Making a mockery out of US asylum policy, a judge in the state of Tennessee ruled the devout evangelical Christians faced persecution in Germany because they disagreed with the country’s compulsory school attendance.

Now even if you’re a big advocate for homeschooling, it’s downright silly to claim this family was somehow oppressed because none of Germany’s public, private and religious schools fit their narrow world view.

But the judge bought their argument formal education in “godless” Germany was somehow against Christian values. I guess somebody had better tell that to the headmasters of Germany’s countless Catholic and Protestant schools.

Or perhaps this particularly provincial judge needs to be told that there’s little in the way of America’s admirable separation of church and state in Germany.

Not only is there compulsory tithing if you’re a member of a Christian church here, but there is also a constitutional right to faith-specific religion classes in German public schools. It’s a situation evangelicals in America could only dream of!

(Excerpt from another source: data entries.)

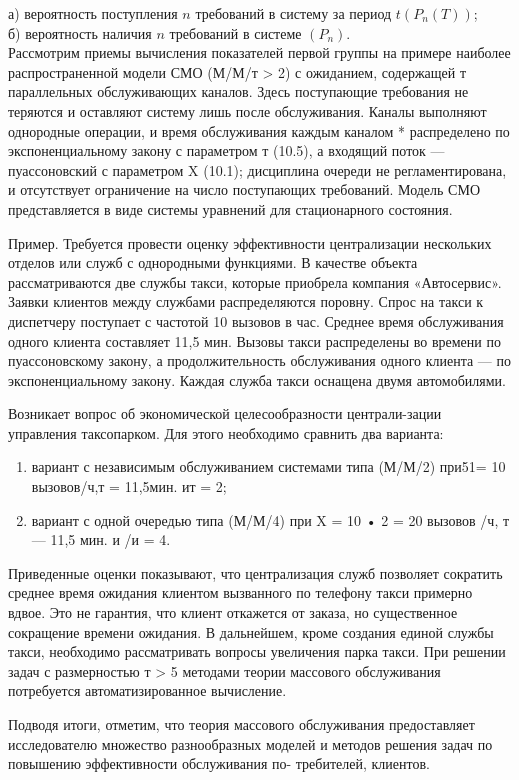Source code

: а) вероятность поступления $n$ требований в систему за период $t(P_n(T))$;\\

б) вероятность наличия $n$ требований в системе $(P_n).$\\


Рассмотрим приемы вычисления показателей первой группы на примере наиболее распространенной модели СМО (М/М/т > 2) с ожиданием, содержащей т параллельных обслуживающих каналов. Здесь поступающие требования не теряются и оставляют систему лишь после обслуживания. Каналы выполняют однородные операции, и время обслуживания каждым каналом * распределено по экспоненциальному закону с параметром т (10.5), а входящий поток — пуассоновский с параметром X (10.1); дисциплина очереди не регламентирована, и отсутствует ограничение на число поступающих требований. Модель СМО представляется в виде системы уравнений для стационарного состояния.

Пример. Требуется провести оценку эффективности централизации нескольких отделов или служб с однородными функциями. В качестве объекта рассматриваются две службы такси, которые приобрела компания «Автосервис». Заявки клиентов между службами распределяются поровну. Спрос на такси к диспетчеру поступает с частотой 10 вызовов в час. Среднее время обслуживания одного клиента составляет 11,5 мин. Вызовы такси распределены во времени по пуассоновскому закону, а продолжительность обслуживания одного клиента — по экспоненциальному закону. Каждая служба такси оснащена двумя автомобилями.

Возникает вопрос об экономической целесообразности централи-зации управления таксопарком. Для этого необходимо сравнить два варианта:
\begin{enumerate}
	\item вариант с независимым обслуживанием системами типа (М/М/2) при51= 10 вызовов/ч,т = 11,5мин. ит = 2;
	\item вариант с одной очередью типа (М/М/4) при X = 10 • 2 = 20 вызовов /ч, т — 11,5 мин. и /и = 4.
\end{enumerate}

Приведенные оценки показывают, что централизация служб позволяет сократить среднее время ожидания клиентом вызванного по телефону такси примерно вдвое. Это не гарантия, что клиент откажется от заказа, но существенное сокращение времени ожидания. В дальнейшем, кроме создания единой службы такси, необходимо рассматривать вопросы увеличения парка такси. При решении задач с размерностью т > 5 методами теории массового обслуживания потребуется автоматизированное вычисление.

Подводя итоги, отметим, что теория массового обслуживания предоставляет исследователю множество разнообразных моделей и методов решения задач по повышению эффективности обслуживания по-
требителей, клиентов.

[Emphasis mine] And yet, this family sought asylum here in the U.S. Something that Americans don’t seem to really grok about Europe is that separation of church and state is a uniquely American thing. Even in civilized, industrial Europe, the concept is strange. But it’s possible to make a closer relationship between church and state work over there, I am convinced, because Europe doesn’t have the nutty Darbyist pre-millennial dispensation form of Christianity that’s taken hold in much of the United States. England has its own official state church, yet the image of Charles Darwin graces the ten pound note. Try to imagine Darwin’s face gracing any form of U.S. currency, I dare you.

And that was what crossed my mind when I first read this story about that German family. It wasn’t the promise of religious freedom that brought them to America. They had to leave their homeland, and their kids had to loose their nation, their culture, their birthright, not because Germany was intolerant of Christianity, but because their parents wanted to lock their growing minds into a fundamentalist padded cell and that was the only way. If the German government is guilty of anything it’s knowing full well how vital it is that the young are given a decent education. But that would have meant teaching this family’s kids a few facts they’d rather their little snowflakes weren’t ever bothered with. It wasn’t Germany that was persecuting them, it was reality.

Yes, actually, the universe is more then six-thousand years old. Yes, actually, the earth isn’t at the center of the universe. Yes, actually, we humans evolved from simpler life forms, over hundreds of millions of years. Yes, actually, giving a decent education to our young isn’t just a good thing, it’s vital to our national security. Yes, yes…freedom of religion is a democratic touchstone, a litmus test for the vitality of a nation. But it’s one thing for the United States to be a sanctuary for religious freedom…and I pray it always remains so despite the best efforts of our religious right to turn it into a fundamentalist theocracy…and another for it to become a refuge from reality.